### [What to work on]
Repeat all the records exactly, omitting pictures.

[Rendered images with source text]
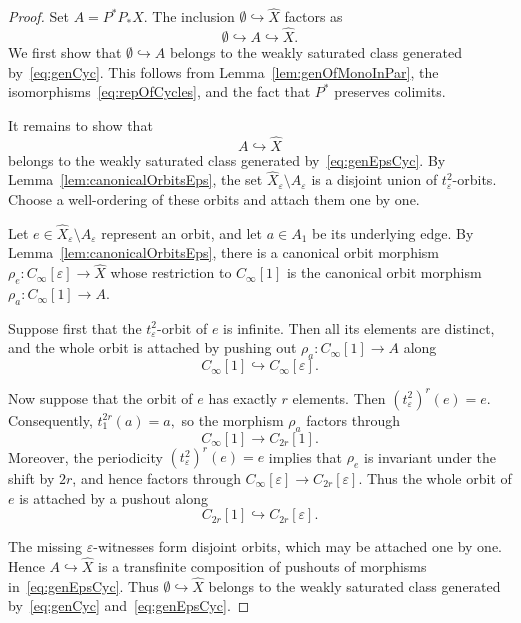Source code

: \documentclass{article}
\theoremstyle{plain}
\theoremstyle{definition}
\theoremstyle{remark}
\begin{document}
\begin{proof}
Set \(A=P^*P_*X\). The inclusion
\(\emptyset\hookrightarrow\widehat X\) factors as
\[
    \emptyset\hookrightarrow A\hookrightarrow\widehat X.
\]
We first show that
\(\emptyset\hookrightarrow A\) belongs to the weakly saturated class
generated by~\eqref{eq:genCyc}.
This follows from Lemma~\ref{lem:genOfMonoInPar},
the isomorphisms~\eqref{eq:repOfCycles}, and the fact that
\(P^*\) preserves colimits.

It remains to show that
\[
    A\hookrightarrow\widehat X
\]
belongs to the weakly saturated class generated by~\eqref{eq:genEpsCyc}.
By Lemma~\ref{lem:canonicalOrbitsEps},
the set
\(
    \widehat X_\varepsilon\setminus A_\varepsilon
\)
is a disjoint union of \(t_\varepsilon^2\)-orbits.
Choose a well-ordering of these orbits and attach them one by one.

Let
\(
    e\in\widehat X_\varepsilon\setminus A_\varepsilon
\)
represent an orbit, and let \(a\in A_1\) be its underlying edge.
By Lemma~\ref{lem:canonicalOrbitsEps}, there is a canonical orbit morphism
\(
    \rho_e\colon C_\infty[\varepsilon]\rightarrow\widehat X
\)
whose restriction to \(C_\infty[1]\) is the canonical orbit morphism
\(
    \rho_a\colon C_\infty[1]\rightarrow A.
\)

Suppose first that the \(t_\varepsilon^2\)-orbit of \(e\) is infinite.
Then all its elements are distinct, and the whole orbit is attached
by pushing out
\(
    \rho_a\colon C_\infty[1]\rightarrow A
\)
along
\[
    C_\infty[1]\hookrightarrow C_\infty[\varepsilon].
\]

Now suppose that the orbit of \(e\) has exactly \(r\) elements. Then
\(
    (t_\varepsilon^2)^r(e)=e.
\)
Consequently,
\(
    t_1^{2r}(a)=a,
\)
so the morphism \(\rho_a\) factors through
\[
    C_\infty[1]\longrightarrow C_{2r}[1].
\]
Moreover, the periodicity
\((t_\varepsilon^2)^r(e)=e\) implies that \(\rho_e\) is invariant
under the shift by \(2r\), and hence factors through
\(
    C_\infty[\varepsilon]\longrightarrow C_{2r}[\varepsilon].
\)
Thus the whole orbit of \(e\) is attached by a pushout along
\[
    C_{2r}[1]\hookrightarrow C_{2r}[\varepsilon].
\]

The missing \(\varepsilon\)-witnesses form disjoint orbits, which may be attached one by one.
Hence \(A\hookrightarrow\widehat X\) is a transfinite composition of pushouts of morphisms in~\eqref{eq:genEpsCyc}.
Thus \(\emptyset\hookrightarrow\widehat X\) belongs to the weakly
saturated class generated by~\eqref{eq:genCyc} and~\eqref{eq:genEpsCyc}.
\end{proof}
\end{document}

### [Answer to this task]
Source code

: \documentclass{article}
\theoremstyle{plain}
\theoremstyle{definition}
\theoremstyle{remark}
\begin{document}
\begin{proof}
Set \(A=P^*P_*X\). The inclusion
\(\emptyset\hookrightarrow\widehat X\) factors as
\[
    \emptyset\hookrightarrow A\hookrightarrow\widehat X.
\]
We first show that
\(\emptyset\hookrightarrow A\) belongs to the weakly saturated class
generated by~\eqref{eq:genCyc}.
This follows from Lemma~\ref{lem:genOfMonoInPar},
the isomorphisms~\eqref{eq:repOfCycles}, and the fact that
\(P^*\) preserves colimits.

It remains to show that
\[
    A\hookrightarrow\widehat X
\]
belongs to the weakly saturated class generated by~\eqref{eq:genEpsCyc}.
By Lemma~\ref{lem:canonicalOrbitsEps},
the set
\(
    \widehat X_\varepsilon\setminus A_\varepsilon
\)
is a disjoint union of \(t_\varepsilon^2\)-orbits.
Choose a well-ordering of these orbits and attach them one by one.

Let
\(
    e\in\widehat X_\varepsilon\setminus A_\varepsilon
\)
represent an orbit, and let \(a\in A_1\) be its underlying edge.
By Lemma~\ref{lem:canonicalOrbitsEps}, there is a canonical orbit morphism
\(
    \rho_e\colon C_\infty[\varepsilon]\rightarrow\widehat X
\)
whose restriction to \(C_\infty[1]\) is the canonical orbit morphism
\(
    \rho_a\colon C_\infty[1]\rightarrow A.
\)

Suppose first that the \(t_\varepsilon^2\)-orbit of \(e\) is infinite.
Then all its elements are distinct, and the whole orbit is attached
by pushing out
\(
    \rho_a\colon C_\infty[1]\rightarrow A
\)
along
\[
    C_\infty[1]\hookrightarrow C_\infty[\varepsilon].
\]

Now suppose that the orbit of \(e\) has exactly \(r\) elements. Then
\(
    (t_\varepsilon^2)^r(e)=e.
\)
Consequently,
\(
    t_1^{2r}(a)=a,
\)
so the morphism \(\rho_a\) factors through
\[
    C_\infty[1]\longrightarrow C_{2r}[1].
\]
Moreover, the periodicity
\((t_\varepsilon^2)^r(e)=e\) implies that \(\rho_e\) is invariant
under the shift by \(2r\), and hence factors through
\(
    C_\infty[\varepsilon]\longrightarrow C_{2r}[\varepsilon].
\)
Thus the whole orbit of \(e\) is attached by a pushout along
\[
    C_{2r}[1]\hookrightarrow C_{2r}[\varepsilon].
\]

The missing \(\varepsilon\)-witnesses form disjoint orbits, which may be attached one by one.
Hence \(A\hookrightarrow\widehat X\) is a transfinite composition of pushouts of morphisms in~\eqref{eq:genEpsCyc}.
Thus \(\emptyset\hookrightarrow\widehat X\) belongs to the weakly
saturated class generated by~\eqref{eq:genCyc} and~\eqref{eq:genEpsCyc}.
\end{proof}
\end{document}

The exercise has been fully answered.